The UNC-system Board of Governors unanimously approved a one-year hiatus from tuition increases Friday, but the N.C. General Assembly might not let the decision stand given the state's precarious economic situation.
Board members kept the state's potential $2 billion revenue shortfall in mind but ultimately decided that students could not shoulder a tuition increase this year, said Addison Bell, chairman of the BOG Budget and Finance Committee, which must initiate any tuition change. "We made this decision now mainly because we had raised tuition significantly in the past," he said.
The board has raised tuition every year for the past three years. Last year's systemwide increase totaled $40 million, more than 80 percent of which was used to cover half of the $66 million needed to fully fund enrollment growth.
UNC-system President Molly Broad cautioned that the BOG should not rely repeatedly on tuition to fund campuses' growth, praising the board's decision to halt increases for at least a year. "We must acknowledge that our economy is still struggling and we must not make tuition an expected source of revenue," she said.
But some legislators expressed concern over their ability to fund enrollment growth next year if tuition is not a revenue source. "It would be quite difficult," said Senate Majority Leader Tony Rand, D-Cumberland. "The position we find ourselves in is rather powerless as far as it comes to money."

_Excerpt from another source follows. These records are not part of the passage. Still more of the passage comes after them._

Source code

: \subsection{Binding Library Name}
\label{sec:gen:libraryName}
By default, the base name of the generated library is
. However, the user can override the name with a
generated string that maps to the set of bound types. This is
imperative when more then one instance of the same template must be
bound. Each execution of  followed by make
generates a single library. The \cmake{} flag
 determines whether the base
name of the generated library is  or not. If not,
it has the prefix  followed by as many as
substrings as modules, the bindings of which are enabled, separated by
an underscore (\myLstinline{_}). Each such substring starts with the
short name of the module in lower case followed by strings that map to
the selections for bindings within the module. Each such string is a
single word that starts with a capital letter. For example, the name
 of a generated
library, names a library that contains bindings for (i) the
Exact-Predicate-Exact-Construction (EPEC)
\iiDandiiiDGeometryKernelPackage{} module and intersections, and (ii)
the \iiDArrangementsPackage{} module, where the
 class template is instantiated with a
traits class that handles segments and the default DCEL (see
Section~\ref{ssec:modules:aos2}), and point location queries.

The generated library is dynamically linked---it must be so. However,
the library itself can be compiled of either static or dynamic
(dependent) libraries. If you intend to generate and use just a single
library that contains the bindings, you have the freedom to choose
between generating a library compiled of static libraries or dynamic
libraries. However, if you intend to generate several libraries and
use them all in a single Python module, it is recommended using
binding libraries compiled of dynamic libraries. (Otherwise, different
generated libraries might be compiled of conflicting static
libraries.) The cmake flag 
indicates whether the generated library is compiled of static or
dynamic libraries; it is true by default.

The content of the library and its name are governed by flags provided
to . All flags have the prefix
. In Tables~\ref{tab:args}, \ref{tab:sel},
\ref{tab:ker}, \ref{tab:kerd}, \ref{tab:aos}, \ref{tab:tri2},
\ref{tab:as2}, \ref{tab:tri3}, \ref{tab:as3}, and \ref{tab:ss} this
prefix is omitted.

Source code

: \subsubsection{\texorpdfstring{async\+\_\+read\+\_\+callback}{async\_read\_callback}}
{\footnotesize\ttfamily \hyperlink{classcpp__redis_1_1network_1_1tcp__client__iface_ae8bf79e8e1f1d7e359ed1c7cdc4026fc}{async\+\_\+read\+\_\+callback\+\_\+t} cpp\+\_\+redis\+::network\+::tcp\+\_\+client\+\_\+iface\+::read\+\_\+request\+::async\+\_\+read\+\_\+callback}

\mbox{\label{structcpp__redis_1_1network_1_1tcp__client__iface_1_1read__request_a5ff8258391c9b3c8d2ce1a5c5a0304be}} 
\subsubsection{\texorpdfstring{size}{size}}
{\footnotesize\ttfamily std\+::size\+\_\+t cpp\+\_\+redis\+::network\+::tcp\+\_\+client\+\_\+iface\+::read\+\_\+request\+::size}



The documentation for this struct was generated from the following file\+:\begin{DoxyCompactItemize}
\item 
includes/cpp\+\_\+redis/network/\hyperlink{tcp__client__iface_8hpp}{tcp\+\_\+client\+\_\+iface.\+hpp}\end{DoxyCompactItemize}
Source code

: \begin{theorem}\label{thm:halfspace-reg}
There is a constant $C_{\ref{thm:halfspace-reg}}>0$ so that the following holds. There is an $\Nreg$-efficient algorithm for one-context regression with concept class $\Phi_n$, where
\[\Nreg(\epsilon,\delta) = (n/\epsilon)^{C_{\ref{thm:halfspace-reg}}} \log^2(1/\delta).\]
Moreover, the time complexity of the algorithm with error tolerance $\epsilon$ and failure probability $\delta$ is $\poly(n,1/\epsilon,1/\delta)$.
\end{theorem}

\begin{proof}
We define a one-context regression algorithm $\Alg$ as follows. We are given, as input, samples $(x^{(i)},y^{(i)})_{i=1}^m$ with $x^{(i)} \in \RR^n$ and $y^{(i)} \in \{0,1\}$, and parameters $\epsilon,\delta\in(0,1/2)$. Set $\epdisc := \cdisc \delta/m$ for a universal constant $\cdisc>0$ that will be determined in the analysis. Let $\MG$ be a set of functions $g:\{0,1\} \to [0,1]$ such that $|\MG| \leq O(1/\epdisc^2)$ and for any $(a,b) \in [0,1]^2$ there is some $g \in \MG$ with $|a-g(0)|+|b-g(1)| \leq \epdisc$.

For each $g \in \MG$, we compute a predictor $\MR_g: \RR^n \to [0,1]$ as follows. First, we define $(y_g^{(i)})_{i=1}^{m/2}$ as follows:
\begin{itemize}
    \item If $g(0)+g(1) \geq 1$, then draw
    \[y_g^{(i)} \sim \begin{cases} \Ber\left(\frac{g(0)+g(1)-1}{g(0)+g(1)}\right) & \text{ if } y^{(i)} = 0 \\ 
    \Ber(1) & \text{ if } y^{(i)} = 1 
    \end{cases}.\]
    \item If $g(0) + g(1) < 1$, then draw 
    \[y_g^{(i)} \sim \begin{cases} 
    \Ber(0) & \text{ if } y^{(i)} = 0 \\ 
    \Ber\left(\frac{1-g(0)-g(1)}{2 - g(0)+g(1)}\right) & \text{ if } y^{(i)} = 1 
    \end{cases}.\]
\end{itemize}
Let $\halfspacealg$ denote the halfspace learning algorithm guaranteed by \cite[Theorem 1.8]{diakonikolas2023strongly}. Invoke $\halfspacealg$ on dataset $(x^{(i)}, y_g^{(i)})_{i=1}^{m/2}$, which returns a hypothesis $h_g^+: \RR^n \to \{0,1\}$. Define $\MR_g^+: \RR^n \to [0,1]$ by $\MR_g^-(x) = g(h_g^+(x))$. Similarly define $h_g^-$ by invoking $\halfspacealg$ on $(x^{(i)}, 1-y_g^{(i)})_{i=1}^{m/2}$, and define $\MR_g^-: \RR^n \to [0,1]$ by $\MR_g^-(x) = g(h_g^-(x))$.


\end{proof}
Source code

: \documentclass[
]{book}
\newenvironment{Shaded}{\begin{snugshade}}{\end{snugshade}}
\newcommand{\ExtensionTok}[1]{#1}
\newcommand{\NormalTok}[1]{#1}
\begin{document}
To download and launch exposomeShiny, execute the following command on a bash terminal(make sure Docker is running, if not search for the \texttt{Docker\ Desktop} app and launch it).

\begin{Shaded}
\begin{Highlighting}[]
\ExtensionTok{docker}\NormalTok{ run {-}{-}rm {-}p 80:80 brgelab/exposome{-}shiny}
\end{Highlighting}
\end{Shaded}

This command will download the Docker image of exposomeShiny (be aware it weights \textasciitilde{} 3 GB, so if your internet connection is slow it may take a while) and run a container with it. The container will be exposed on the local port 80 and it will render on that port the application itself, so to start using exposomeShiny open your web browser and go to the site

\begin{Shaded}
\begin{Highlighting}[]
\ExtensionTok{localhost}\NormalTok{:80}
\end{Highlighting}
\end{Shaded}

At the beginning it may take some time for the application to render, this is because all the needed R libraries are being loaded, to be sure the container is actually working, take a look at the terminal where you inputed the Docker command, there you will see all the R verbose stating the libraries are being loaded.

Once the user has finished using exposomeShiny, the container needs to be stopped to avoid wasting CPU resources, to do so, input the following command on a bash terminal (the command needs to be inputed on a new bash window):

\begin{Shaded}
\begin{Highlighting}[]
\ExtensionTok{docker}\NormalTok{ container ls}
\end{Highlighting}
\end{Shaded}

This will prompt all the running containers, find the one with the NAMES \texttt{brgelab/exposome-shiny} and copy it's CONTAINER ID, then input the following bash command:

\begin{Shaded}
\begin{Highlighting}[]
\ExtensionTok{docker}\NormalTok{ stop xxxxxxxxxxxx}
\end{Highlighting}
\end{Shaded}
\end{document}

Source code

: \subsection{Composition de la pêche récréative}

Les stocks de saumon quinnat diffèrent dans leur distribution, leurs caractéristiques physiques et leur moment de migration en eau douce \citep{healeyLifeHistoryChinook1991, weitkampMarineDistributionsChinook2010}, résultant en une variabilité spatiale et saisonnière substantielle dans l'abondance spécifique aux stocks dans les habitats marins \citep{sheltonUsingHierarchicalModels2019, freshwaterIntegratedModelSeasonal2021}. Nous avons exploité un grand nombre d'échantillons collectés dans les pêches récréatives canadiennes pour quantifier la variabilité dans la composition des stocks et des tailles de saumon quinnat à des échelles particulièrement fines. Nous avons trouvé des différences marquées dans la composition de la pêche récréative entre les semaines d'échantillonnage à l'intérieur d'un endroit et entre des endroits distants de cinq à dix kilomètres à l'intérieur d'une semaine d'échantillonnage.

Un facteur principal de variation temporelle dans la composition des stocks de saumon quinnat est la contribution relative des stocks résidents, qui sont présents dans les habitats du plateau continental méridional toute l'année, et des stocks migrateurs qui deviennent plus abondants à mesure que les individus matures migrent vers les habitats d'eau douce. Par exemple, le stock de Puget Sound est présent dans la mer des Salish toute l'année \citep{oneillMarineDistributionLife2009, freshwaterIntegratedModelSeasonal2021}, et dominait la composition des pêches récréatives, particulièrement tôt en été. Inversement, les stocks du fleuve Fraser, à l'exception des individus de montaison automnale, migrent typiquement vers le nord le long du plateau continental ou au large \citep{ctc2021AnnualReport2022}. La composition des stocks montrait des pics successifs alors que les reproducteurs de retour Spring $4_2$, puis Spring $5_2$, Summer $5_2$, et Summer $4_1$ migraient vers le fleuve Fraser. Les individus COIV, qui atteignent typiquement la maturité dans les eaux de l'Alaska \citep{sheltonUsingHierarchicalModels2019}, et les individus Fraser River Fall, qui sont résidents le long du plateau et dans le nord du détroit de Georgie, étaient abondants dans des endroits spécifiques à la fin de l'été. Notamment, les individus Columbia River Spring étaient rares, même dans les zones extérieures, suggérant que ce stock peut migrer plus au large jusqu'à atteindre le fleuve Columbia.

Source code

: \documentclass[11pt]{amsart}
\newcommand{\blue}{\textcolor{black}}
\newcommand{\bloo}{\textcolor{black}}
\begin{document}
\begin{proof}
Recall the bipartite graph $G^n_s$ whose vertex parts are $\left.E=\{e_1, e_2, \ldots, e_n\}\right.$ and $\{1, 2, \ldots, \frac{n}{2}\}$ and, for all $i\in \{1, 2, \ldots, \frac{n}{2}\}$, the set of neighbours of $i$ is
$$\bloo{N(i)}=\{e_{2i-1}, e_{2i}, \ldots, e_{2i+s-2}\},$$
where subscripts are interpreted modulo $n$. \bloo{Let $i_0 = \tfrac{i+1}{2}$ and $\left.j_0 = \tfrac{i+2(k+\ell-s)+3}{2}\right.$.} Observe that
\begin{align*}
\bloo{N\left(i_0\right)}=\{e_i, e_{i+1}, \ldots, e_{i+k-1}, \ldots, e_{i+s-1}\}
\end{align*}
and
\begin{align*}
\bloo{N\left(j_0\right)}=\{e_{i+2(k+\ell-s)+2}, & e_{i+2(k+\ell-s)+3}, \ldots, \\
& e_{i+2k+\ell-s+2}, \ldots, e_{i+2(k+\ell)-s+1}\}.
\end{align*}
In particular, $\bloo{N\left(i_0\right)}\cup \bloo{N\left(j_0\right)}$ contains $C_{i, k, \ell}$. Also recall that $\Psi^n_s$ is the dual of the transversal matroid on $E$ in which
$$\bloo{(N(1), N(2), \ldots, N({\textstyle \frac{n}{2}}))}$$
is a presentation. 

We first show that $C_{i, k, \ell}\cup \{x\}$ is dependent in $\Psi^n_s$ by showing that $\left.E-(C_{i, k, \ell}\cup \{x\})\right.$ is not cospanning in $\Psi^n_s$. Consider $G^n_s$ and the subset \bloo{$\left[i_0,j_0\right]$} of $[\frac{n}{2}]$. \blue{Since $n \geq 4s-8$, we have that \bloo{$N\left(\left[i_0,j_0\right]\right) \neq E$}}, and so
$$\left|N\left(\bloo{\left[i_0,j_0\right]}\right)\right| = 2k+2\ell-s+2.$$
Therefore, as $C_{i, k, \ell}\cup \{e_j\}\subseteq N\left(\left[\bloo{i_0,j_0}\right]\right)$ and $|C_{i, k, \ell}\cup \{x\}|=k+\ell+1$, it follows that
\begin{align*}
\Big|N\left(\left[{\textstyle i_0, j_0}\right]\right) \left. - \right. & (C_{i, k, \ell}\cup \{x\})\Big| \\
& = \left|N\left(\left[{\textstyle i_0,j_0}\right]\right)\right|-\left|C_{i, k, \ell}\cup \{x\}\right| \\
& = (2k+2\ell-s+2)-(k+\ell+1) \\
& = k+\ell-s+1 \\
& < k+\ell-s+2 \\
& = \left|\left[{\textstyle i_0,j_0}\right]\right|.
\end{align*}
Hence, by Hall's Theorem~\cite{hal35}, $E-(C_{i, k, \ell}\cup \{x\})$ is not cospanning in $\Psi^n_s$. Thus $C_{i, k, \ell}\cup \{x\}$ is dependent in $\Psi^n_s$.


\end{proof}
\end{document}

Rand indicated that the UNC system might have to meet the legislature at least halfway by providing a portion of its needed enrollment growth funds through tuition increases. He pointed to the 50-50 agreement last year as an example. "We were scraping everything we could find to do that last year," Rand said. "Looking at this year, it's going to be at least as difficult or more difficult to do even that."
Guilford County Rep. Joanne Bowie, the Republican nominee for House speaker pro tem, echoed Rand. "I'd love not to raise tuition again this year," she said. "But enrollment growth has been so big everywhere, including at community colleges, I just don't know if we're going to be able to do it."
The General Assembly has the final say on all tuition increases, and system leaders acknowledge that the board's action might be symbolic at most.
"As far as I'm concerned, this is just a nod from the Board of Governors, and we still have work to be done," said Jonathan Ducote, president of the UNC-system Association of Student Governments.